EXERCISE DIRECTIONS:
Within these entries, which lines include the string "other"? Copy each one.

(DATA EXCERPTS)

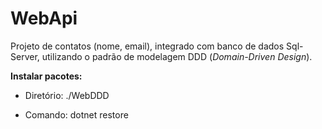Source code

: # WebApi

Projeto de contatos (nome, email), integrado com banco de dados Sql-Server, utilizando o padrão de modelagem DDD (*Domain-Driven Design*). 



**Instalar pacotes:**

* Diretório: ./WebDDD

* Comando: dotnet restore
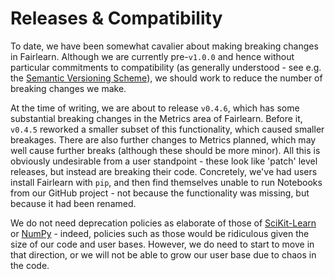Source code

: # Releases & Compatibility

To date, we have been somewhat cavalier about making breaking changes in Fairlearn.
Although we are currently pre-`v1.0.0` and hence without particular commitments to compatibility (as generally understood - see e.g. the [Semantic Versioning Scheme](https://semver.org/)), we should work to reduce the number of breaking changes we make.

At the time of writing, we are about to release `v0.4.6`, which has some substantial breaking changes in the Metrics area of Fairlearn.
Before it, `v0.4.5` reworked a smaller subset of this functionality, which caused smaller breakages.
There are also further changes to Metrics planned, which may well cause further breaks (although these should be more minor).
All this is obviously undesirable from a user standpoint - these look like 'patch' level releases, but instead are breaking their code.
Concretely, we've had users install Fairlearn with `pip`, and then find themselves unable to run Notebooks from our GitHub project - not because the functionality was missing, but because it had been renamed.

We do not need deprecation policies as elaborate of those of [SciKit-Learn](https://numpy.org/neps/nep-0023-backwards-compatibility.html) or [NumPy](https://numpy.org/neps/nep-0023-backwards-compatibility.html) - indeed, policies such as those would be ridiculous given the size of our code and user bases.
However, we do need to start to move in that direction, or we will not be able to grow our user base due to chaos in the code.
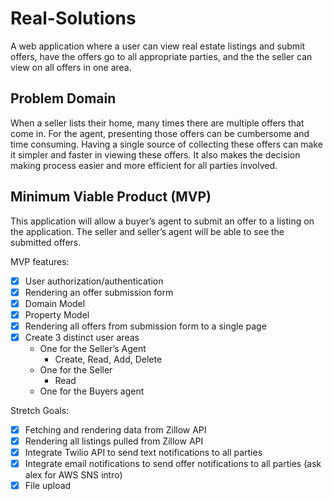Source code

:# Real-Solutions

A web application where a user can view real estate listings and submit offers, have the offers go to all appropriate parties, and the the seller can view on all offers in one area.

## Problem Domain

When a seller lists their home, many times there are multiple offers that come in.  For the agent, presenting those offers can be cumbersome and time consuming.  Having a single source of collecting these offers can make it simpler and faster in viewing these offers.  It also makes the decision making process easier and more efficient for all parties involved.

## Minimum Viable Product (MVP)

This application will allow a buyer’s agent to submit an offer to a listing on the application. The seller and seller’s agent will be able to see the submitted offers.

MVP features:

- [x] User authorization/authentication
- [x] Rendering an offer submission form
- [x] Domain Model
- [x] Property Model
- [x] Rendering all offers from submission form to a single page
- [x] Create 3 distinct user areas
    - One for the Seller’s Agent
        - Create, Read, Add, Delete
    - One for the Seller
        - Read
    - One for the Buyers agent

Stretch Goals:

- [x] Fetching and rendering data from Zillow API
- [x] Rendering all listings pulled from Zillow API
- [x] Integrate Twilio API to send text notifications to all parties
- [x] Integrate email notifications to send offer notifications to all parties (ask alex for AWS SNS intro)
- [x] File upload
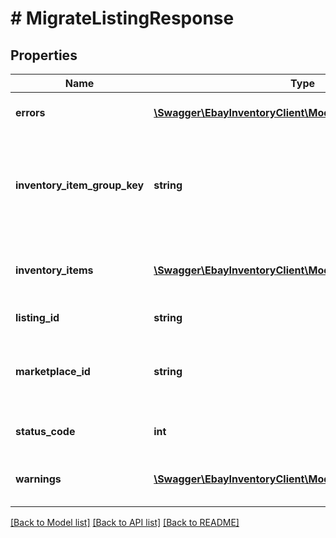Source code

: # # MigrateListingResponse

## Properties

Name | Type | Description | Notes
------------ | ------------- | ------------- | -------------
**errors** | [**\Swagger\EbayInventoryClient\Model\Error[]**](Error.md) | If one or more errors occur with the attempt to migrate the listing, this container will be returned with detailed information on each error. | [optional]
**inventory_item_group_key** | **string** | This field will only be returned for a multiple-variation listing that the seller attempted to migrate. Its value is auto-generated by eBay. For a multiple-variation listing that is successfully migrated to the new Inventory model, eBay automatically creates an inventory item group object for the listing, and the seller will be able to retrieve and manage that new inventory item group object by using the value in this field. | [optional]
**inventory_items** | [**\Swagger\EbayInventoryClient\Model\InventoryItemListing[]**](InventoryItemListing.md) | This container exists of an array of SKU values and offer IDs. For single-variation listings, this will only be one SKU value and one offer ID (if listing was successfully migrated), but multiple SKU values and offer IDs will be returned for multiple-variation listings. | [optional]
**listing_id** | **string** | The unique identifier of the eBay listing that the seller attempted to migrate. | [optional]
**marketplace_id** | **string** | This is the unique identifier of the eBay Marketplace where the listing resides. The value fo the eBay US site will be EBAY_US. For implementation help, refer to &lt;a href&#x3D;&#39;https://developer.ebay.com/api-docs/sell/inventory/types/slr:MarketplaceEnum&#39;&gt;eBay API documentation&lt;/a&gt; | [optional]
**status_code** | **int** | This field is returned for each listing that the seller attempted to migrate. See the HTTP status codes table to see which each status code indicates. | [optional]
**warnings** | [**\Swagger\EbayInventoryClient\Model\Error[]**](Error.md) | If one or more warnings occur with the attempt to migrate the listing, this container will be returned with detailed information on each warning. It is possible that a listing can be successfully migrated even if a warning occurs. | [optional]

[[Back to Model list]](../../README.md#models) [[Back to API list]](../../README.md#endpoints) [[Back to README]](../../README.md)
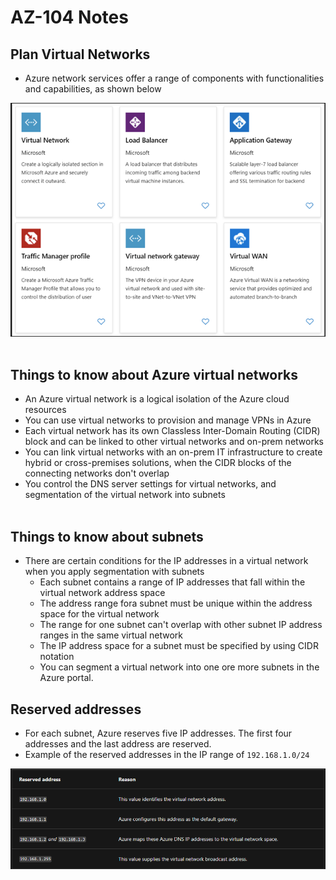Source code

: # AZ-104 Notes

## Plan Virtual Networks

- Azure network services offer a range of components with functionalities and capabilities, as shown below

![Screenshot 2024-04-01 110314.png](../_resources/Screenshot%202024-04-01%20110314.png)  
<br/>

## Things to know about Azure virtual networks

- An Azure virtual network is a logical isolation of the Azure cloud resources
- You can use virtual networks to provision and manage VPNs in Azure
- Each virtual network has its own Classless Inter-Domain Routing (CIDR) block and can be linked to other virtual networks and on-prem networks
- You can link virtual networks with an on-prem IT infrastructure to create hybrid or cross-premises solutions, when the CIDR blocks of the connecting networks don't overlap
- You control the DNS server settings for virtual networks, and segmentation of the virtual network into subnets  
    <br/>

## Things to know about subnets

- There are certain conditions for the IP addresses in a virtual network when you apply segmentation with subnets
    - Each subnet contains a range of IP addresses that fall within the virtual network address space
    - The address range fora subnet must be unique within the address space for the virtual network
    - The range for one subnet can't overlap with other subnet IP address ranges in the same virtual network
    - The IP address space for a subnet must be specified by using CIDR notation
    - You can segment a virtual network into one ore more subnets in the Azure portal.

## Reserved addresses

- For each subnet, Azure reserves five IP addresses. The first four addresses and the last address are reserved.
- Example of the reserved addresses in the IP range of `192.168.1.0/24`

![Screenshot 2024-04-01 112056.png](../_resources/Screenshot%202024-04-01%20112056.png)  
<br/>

(End DATA EXCERPTS)

WRITTEN SOLUTION:
- Each virtual network has its own Classless Inter-Domain Routing (CIDR) block and can be linked to other virtual networks and on-prem networks
    - The range for one subnet can't overlap with other subnet IP address ranges in the same virtual network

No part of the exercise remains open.